Recommended vs custom events

GA4 events come in three tiers: automatically collected, recommended, and custom. Automatic events fire without setup; recommended events have Google-defined names and parameters that unlock standard reports; custom events are ones you invent. The practical rule is to prefer a recommended name whenever one fits, because custom names miss out on prebuilt dimensions, reports, and predictive features.

Verified against primary sources

The three tiers

Automatically collected events (like page_view or first_visit) require no code. Recommended events have predefined names and parameters Google publishes for specific industries (retail, gaming, jobs, travel).
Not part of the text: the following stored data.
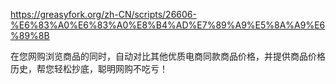 https://greasyfork.org/zh-CN/scripts/26606-%E6%83%A0%E6%83%A0%E8%B4%AD%E7%89%A9%E5%8A%A9%E6%89%8B

在您网购浏览商品的同时，自动对比其他优质电商同款商品价格，并提供商品价格历史，帮您轻松抄底，聪明网购不吃亏！
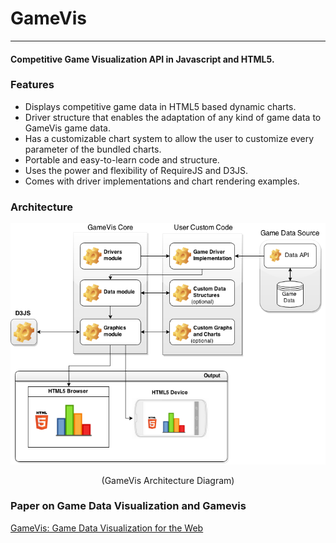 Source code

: GameVis
=======

---

#### Competitive Game Visualization API in Javascript and HTML5.

### Features

-	Displays competitive game data in HTML5 based dynamic charts.
-	Driver structure that enables the adaptation of any kind of game data to GameVis game data.
-	Has a customizable chart system to allow the user to customize every parameter of the bundled charts.
-	Portable and easy-to-learn code and structure.
-	Uses the power and flexibility of RequireJS and D3JS.
-	Comes with driver implementations and chart rendering examples.

### Architecture

![GameVis Architecture Diagram](./misc/gamevis_architecture.png)

<p align="center" font-style="italic" font-size=12px>(GameVis Architecture Diagram)</p>

### Paper on Game Data Visualization and Gamevis
<a href="http://bit.ly/gamevis-article">GameVis: Game Data Visualization for the Web</a>
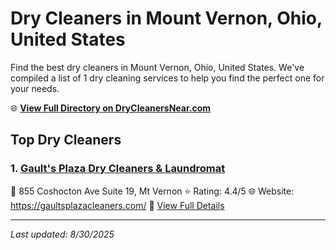 # Dry Cleaners in Mount Vernon, Ohio, United States

Find the best dry cleaners in Mount Vernon, Ohio, United States. We've compiled a list of 1 dry cleaning services to help you find the perfect one for your needs.

🌐 **[View Full Directory on DryCleanersNear.com](https://drycleanersnear.com/city/US/Ohio/Mount%20Vernon)**

## Top Dry Cleaners

### 1. [Gault's Plaza Dry Cleaners & Laundromat](https://drycleanersnear.com/dryCleaner/689aa0342abe37ea0a656161/gault-s-plaza-dry-cleaners-laundromat)
📍 855 Coshocton Ave Suite 19, Mt Vernon
⭐ Rating: 4.4/5
🌐 Website: https://gaultsplazacleaners.com/
🔗 [View Full Details](https://drycleanersnear.com/dryCleaner/689aa0342abe37ea0a656161/gault-s-plaza-dry-cleaners-laundromat)


---

*Last updated: 8/30/2025*
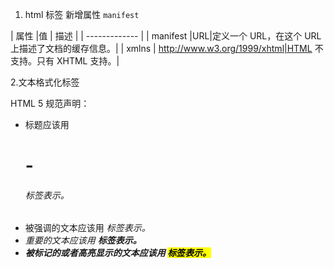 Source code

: 
1. html 标签
 新增属性 `manifest`

| 属性   |值   | 描述   |
| ------------- |
| manifest     |URL|定义一个 URL，在这个 URL 上描述了文档的缓存信息。|
| xmlns     |	http://www.w3.org/1999/xhtml|HTML 不支持。只有 XHTML 支持。|

2.文本格式化标签

HTML 5 规范声明：
- 标题应该用 <h1> - <h6> 标签表示。
- 被强调的文本应该用 <em> 标签表示。
- 重要的文本应该用 <strong> 标签表示。
- 被标记的或者高亮显示的文本应该用 <mark> 标签表示。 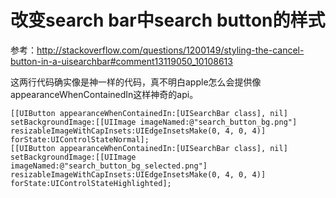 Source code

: 
# 改变search bar中search button的样式

参考：<http://stackoverflow.com/questions/1200149/styling-the-cancel-button-in-a-uisearchbar#comment13119050_10108613>

这两行代码确实像是神一样的代码，真不明白apple怎么会提供像appearanceWhenContainedIn这样神奇的api。

    [[UIButton appearanceWhenContainedIn:[UISearchBar class], nil] setBackgroundImage:[[UIImage imageNamed:@"search_button_bg.png"] resizableImageWithCapInsets:UIEdgeInsetsMake(0, 4, 0, 4)] forState:UIControlStateNormal];
    [[UIButton appearanceWhenContainedIn:[UISearchBar class], nil] setBackgroundImage:[[UIImage imageNamed:@"search_button_bg_selected.png"] resizableImageWithCapInsets:UIEdgeInsetsMake(0, 4, 0, 4)] forState:UIControlStateHighlighted];
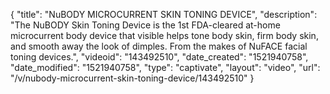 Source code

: {
    "title": "NuBODY MICROCURRENT SKIN TONING DEVICE",
    "description": "The NuBODY Skin Toning Device is the 1st FDA-cleared at-home microcurrent body device that visible helps tone body skin, firm body skin, and smooth away the look of dimples. From the makes of NuFACE facial toning devices.",
    "videoid": "143492510",
    "date_created": "1521940758",
    "date_modified": "1521940758",
    "type": "captivate",
    "layout": "video",
    "url": "\/v\/nubody-microcurrent-skin-toning-device\/143492510"
} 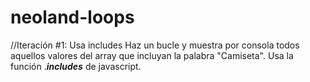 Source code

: # neoland-loops

//Iteración #1: Usa includes
Haz un bucle y muestra por consola todos aquellos valores del array que incluyan la palabra "Camiseta". Usa la función .***includes*** de javascript. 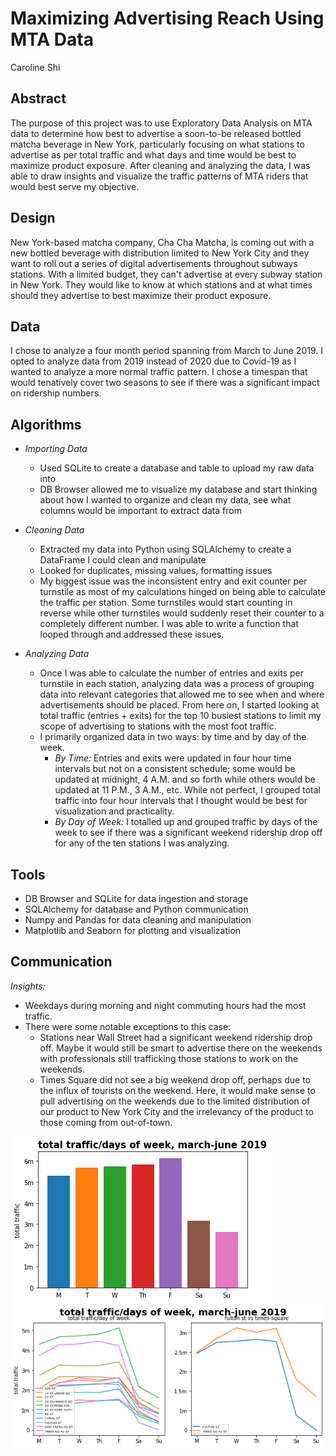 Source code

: # Maximizing Advertising Reach Using MTA Data 
Caroline Shi

## Abstract
The purpose of this project was to use Exploratory Data Analysis on MTA data to determine how best to advertise a soon-to-be released bottled matcha beverage in New York, particularly focusing on what stations to advertise as per total traffic and what days and time would be best to maximize product exposure. After cleaning and analyzing the data, I was able to draw insights and visualize the traffic patterns of MTA riders that would best serve my objective. 

## Design
New York-based matcha company, Cha Cha Matcha, is coming out with a new bottled beverage with distribution limited to New York City and they want to roll out a series of digital advertisements throughout subways stations. With a limited budget, they can't advertise at every subway station in New York. They would like to know at which stations and at what times should they advertise to best maximize their product exposure. 

## Data
I chose to analyze a four month period spanning from March to June 2019. I opted to analyze data from 2019 instead of 2020 due to Covid-19 as I wanted to analyze a more normal traffic pattern. I chose a timespan that would tenatively cover two seasons to see if there was a significant impact on ridership numbers. 

## Algorithms
* _Importing Data_
	* Used SQLite to create a database and table to upload my raw data into
	* DB Browser allowed me to visualize my database and start thinking about how I wanted to organize and clean my data, see what columns would be important to extract data from

* _Cleaning Data_
	* Extracted my data into Python using SQLAlchemy to create a DataFrame I could clean and manipulate
	* Looked for duplicates, missing values, formatting issues
	* My biggest issue was the inconsistent entry and exit counter per turnstile as most of my calculations hinged on being able to calculate the traffic per station. Some turnstiles would start counting in reverse while other turnstiles would suddenly reset their counter to a completely different number. I was able to write a function that looped through and addressed these issues. 

* _Analyzing Data_
	* Once I was able to calculate the number of entries and exits per turnstile in each station, analyzing data was a process of grouping data into relevant categories that allowed me to see when and where advertisements should be placed. From here on, I started looking at total traffic (entries + exits) for the top 10 busiest stations to limit my scope of advertising to stations with the most foot traffic. 
	* I primarily organized data in two ways: by time and by day of the week. 
		* _By Time:_ Entries and exits were updated in four hour time intervals but not on a consistent schedule; some would be updated at midnight, 4 A.M.  and so forth while others would be updated at 11 P.M., 3 A.M., etc. While not perfect, I grouped total traffic into four hour intervals that I thought would be best for visualization and practicality. 
		* _By Day of Week:_ I totalled up and grouped traffic by days of the week to see if there was a significant weekend ridership drop off for any of the ten stations I was analyzing. 

## Tools
* DB Browser and SQLite for data ingestion and storage
* SQLAlchemy for database and Python communication
* Numpy and Pandas for data cleaning and manipulation
* Matplotlib and Seaborn for plotting and visualization


## Communication
_Insights:_
* Weekdays during morning and night commuting hours had the most traffic.
* There were some notable exceptions to this case:
	* Stations near Wall Street had a significant weekend ridership drop off. Maybe it would still be smart to advertise there on the weekends with professionals still trafficking those stations to work on the weekends. 
	* Times Square did not see a big weekend drop off, perhaps due to the influx of tourists on the weekend. Here, it would make sense to pull advertising on the weekends due to the limited distribution of our product to New York City and the irrelevancy of the product to those coming from out-of-town. 

![Figure 1-1](trafficdaybar.png "Figure 1-1")
![Figure 1-2](trafficdaysubplot.png "Figure 1-2")  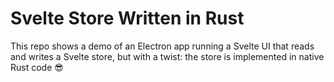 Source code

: # Svelte Store Written in Rust

This repo shows a demo of an Electron app running a Svelte UI that reads
and writes a Svelte store, but with a twist: the store is implemented in
native Rust code 😎


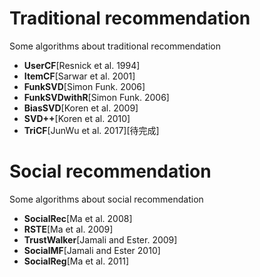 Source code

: # Traditional recommendation
Some algorithms about traditional recommendation

* **UserCF**[Resnick et al. 1994]
* **ItemCF**[Sarwar et al. 2001]
* **FunkSVD**[Simon Funk. 2006]
* **FunkSVDwithR**[Simon Funk. 2006]
* **BiasSVD**[Koren et al. 2009]
* **SVD++**[Koren et al. 2010]
* **TriCF**[JunWu et al. 2017][待完成]
# Social recommendation
Some algorithms about social recommendation

* **SocialRec**[Ma et al. 2008]
* **RSTE**[Ma et al. 2009]
* **TrustWalker**[Jamali and Ester. 2009]
* **SocialMF**[Jamali and Ester 2010]
* **SocialReg**[Ma et al. 2011]

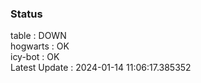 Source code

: ### Status


table : DOWN  
hogwarts : OK  
icy-bot : OK  
Latest Update : 2024-01-14 11:06:17.385352
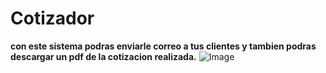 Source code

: # Cotizador 
__**con este sistema podras enviarle correo a tus clientes y tambien podras descargar un pdf de la cotizacion realizada.**__
![Image](https://arca-wordpress.s3.us-west-2.amazonaws.com/blog/wp-content/uploads/2020/07/02170106/2-Diferencias-entre-aseguradoras.jpg)
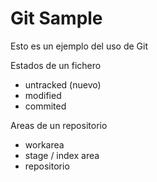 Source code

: # Git Sample

Esto es un ejemplo del uso de Git

Estados de un fichero

- untracked (nuevo)
- modified
- commited


Areas de un repositorio

- workarea
- stage / index area 
- repositorio
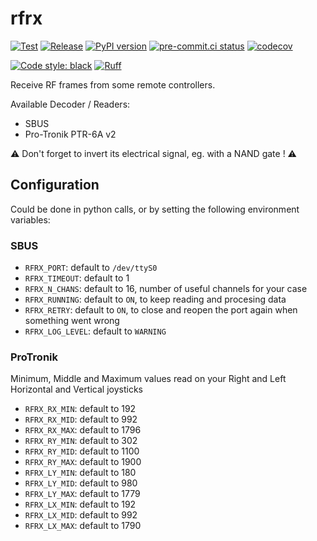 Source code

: # rfrx

[![Test](https://github.com/nim65s/rfrx/actions/workflows/test.yml/badge.svg)](https://github.com/nim65s/rfrx/actions/workflows/test.yml)
[![Release](https://github.com/nim65s/rfrx/actions/workflows/release.yml/badge.svg)](https://github.com/nim65s/rfrx/actions/workflows/release.yml)
[![PyPI version](https://badge.fury.io/py/rfrx.svg)](https://pypi.org/project/rfrx)
[![pre-commit.ci status](https://results.pre-commit.ci/badge/github/nim65s/rfrx/main.svg)](https://results.pre-commit.ci/latest/github/nim65s/rfrx/main)
[![codecov](https://codecov.io/gh/nim65s/rfrx/branch/main/graph/badge.svg?token=BLGISGCYKG)](https://codecov.io/gh/nim65s/rfrx)

[![Code style: black](https://img.shields.io/badge/code%20style-black-000000.svg)](https://github.com/psf/black)
[![Ruff](https://img.shields.io/endpoint?url=https://raw.githubusercontent.com/charliermarsh/ruff/main/assets/badge/v1.json)](https://github.com/charliermarsh/ruff)

Receive RF frames from some remote controllers.

Available Decoder / Readers:
- SBUS
- Pro-Tronik PTR-6A v2

:warning: Don't forget to invert its electrical signal, eg. with a NAND gate ! :warning:

## Configuration

Could be done in python calls, or by setting the following environment variables:

### SBUS

- `RFRX_PORT`: default to `/dev/ttyS0`
- `RFRX_TIMEOUT`: default to 1
- `RFRX_N_CHANS`: default to 16, number of useful channels for your case
- `RFRX_RUNNING`: default to `ON`, to keep reading and procesing data
- `RFRX_RETRY`: default to `ON`, to close and reopen the port again when something went wrong
- `RFRX_LOG_LEVEL`: default to `WARNING`

### ProTronik

Minimum, Middle and Maximum values read on your Right and Left Horizontal and Vertical joysticks

- `RFRX_RX_MIN`: default to 192
- `RFRX_RX_MID`: default to 992
- `RFRX_RX_MAX`: default to 1796
- `RFRX_RY_MIN`: default to 302
- `RFRX_RY_MID`: default to 1100
- `RFRX_RY_MAX`: default to 1900
- `RFRX_LY_MIN`: default to 180
- `RFRX_LY_MID`: default to 980
- `RFRX_LY_MAX`: default to 1779
- `RFRX_LX_MIN`: default to 192
- `RFRX_LX_MID`: default to 992
- `RFRX_LX_MAX`: default to 1790
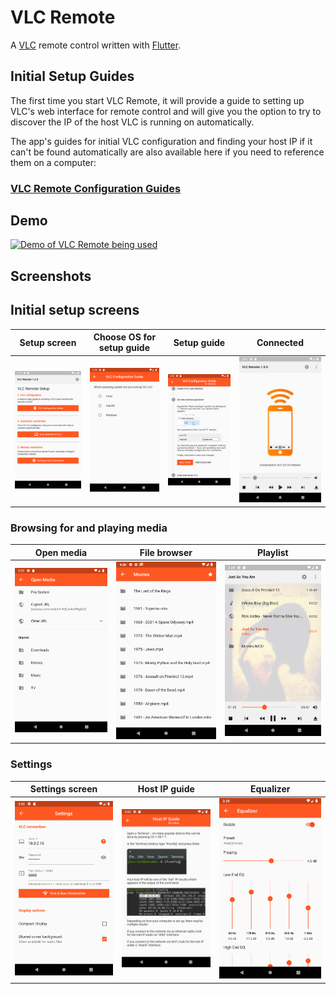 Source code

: # VLC Remote

A [VLC](https://www.videolan.org/vlc/) remote control written with [Flutter](https://flutter.io/).

## Initial Setup Guides

The first time you start VLC Remote, it will provide a guide to setting up VLC's web interface
 for remote control and will give you the option to try to discover the IP of the host VLC is
  running on automatically.

The app's guides for initial VLC configuration and finding your host IP if it can't be found
 automatically are also available here if you need to reference them on a computer:

### [VLC Remote Configuration Guides](https://codepen.io/jbscript/full/BaoVYYK)

## Demo

[![Demo of VLC Remote being used](https://img.youtube.com/vi/8eXJX4GVGhA/0.jpg)](https://www.youtube.com/watch?v=8eXJX4GVGhA)

## Screenshots

## Initial setup screens

| Setup screen  | Choose OS for setup guide | Setup guide | Connected |
| ------------- | ------------------------- | ----------- | --------- |
| [![](screenshots/setup.png)](screenshots/setup.png) | [![](screenshots/setup-guide-os.png)](screenshots/setup-guide-os.png) | [![](screenshots/setup-guide-steps.png)](screenshots/setup-guide-steps.png) | [![](screenshots/vlc-connected.png)](screenshots/vlc-connected.png) |

### Browsing for and playing media

| Open media  | File browser | Playlist |
| ----------- | ------------ | -------- |
| [![](screenshots/open-media.png)](screenshots/open-media.png) | [![](screenshots/file-browser.png)](screenshots/file-browser.png) | [![](screenshots/playing-vlc.png)](screenshots/playing-vlc.png) |

### Settings

| Settings screen  | Host IP guide | Equalizer |
| ---------------- | ------------- | --------- |
| [![](screenshots/settings.png)](screenshots/settings.png) | [![](screenshots/host-ip-guide-os.png)](screenshots/host-ip-guide-os.png) | [![](screenshots/equalizer.png)](screenshots/equalizer.png) |
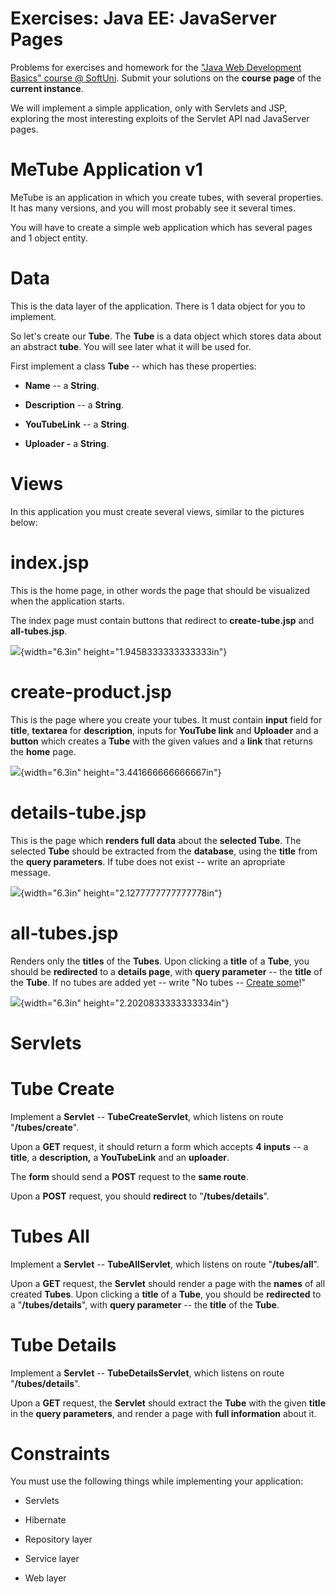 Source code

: Exercises: Java EE: JavaServer Pages
====================================

Problems for exercises and homework for the ["Java Web Development
Basics" course @
SoftUni](https://softuni.bg/courses/java-web-development-basics). Submit
your solutions on the **course page** of the **current instance**.

We will implement a simple application, only with Servlets and JSP,
exploring the most interesting exploits of the Servlet API nad
JavaServer pages.

MeTube Application v1
=====================

MeTube is an application in which you create tubes, with several
properties. It has many versions, and you will most probably see it
several times.

You will have to create a simple web application which has several pages
and 1 object entity.

Data
====

This is the data layer of the application. There is 1 data object for
you to implement.

So let's create our **Tube**. The **Tube** is a data object which stores
data about an abstract **tube**. You will see later what it will be used
for.

First implement a class **Tube** -- which has these properties:

-   **Name** -- a **String**.

-   **Description** -- a **String**.

-   **YouTubeLink** -- a **String**.

-   **Uploader -** a **String**.

Views
=====

In this application you must create several views, similar to the
pictures below:

index.jsp
=========

This is the home page, in other words the page that should be visualized
when the application starts.

The index page must contain buttons that redirect to **create-tube.jsp**
and **all-tubes.jsp**.

![](media/image1.png){width="6.3in" height="1.9458333333333333in"}

create-product.jsp
==================

This is the page where you create your tubes. It must contain **input**
field for **title**, **textarea** for **description**, inputs for
**YouTube link** and **Uploader** and a **button** which creates a
**Tube** with the given values and a **link** that returns the **home**
page.

![](media/image2.png){width="6.3in" height="3.441666666666667in"}

details-tube.jsp
================

This is the page which **renders full data** about the **selected
Tube**. The selected **Tube** should be extracted from the **database**,
using the **title** from the **query parameters**. If tube does not
exist -- write an apropriate message.

![](media/image3.png){width="6.3in" height="2.1277777777777778in"}

all-tubes.jsp
=============

Renders only the **titles** of the **Tubes**. Upon clicking a **title**
of a **Tube**, you should be **redirected** to a **details page**, with
**query parameter** -- the **title** of the **Tube**. If no tubes are
added yet -- write "No tubes -- [Create some](asd)!"

![](media/image4.png){width="6.3in" height="2.2020833333333334in"}

Servlets
========

Tube Create
===========

Implement a **Servlet** -- **TubeCreateServlet**, which listens on route
"**/tubes/create**".

Upon a **GET** request, it should return a form which accepts **4
inputs** -- a **title**, a **description,** a **YouTubeLink** and an
**uploader**.

The **form** should send a **POST** request to the **same route**.

Upon a **POST** request, you should **redirect** to
"**/tubes/details**".

Tubes All
=========

Implement a **Servlet** -- **TubeAllServlet**, which listens on route
"**/tubes/all**".

Upon a **GET** request, the **Servlet** should render a page with the
**names** of all created **Tubes**. Upon clicking a **title** of a
**Tube**, you should be **redirected** to a "**/tubes/details**", with
**query parameter** -- the **title** of the **Tube**.

Tube Details
============

Implement a **Servlet** -- **TubeDetailsServlet**, which listens on
route "**/tubes/details**".

Upon a **GET** request, the **Servlet** should extract the **Tube** with
the given **title** in the **query parameters**, and render a page with
**full information** about it.

Constraints
===========

You must use the following things while implementing your application:

-   Servlets

-   Hibernate

-   Repository layer

-   Service layer

-   Web layer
Custom events are names you define yourself when no recommended event fits.

The hierarchy matters because GA4's standard reports, default dimensions, and some predictive metrics are keyed to recommended (and automatic) event names.

Why prefer recommended

When you fire a recommended event with its documented parameters, GA4 recognises it and powers the relevant reports without extra setup. A custom event with a different name carries the same data but stays invisible to those prebuilt surfaces until you build custom reports. Reserve custom events for genuinely unique actions, and follow naming conventions for those.

How it appears in analytics and logs

If an action has a recommended event, using a custom name instead means GA4 will not map it to its standard reports — a self-inflicted reporting gap.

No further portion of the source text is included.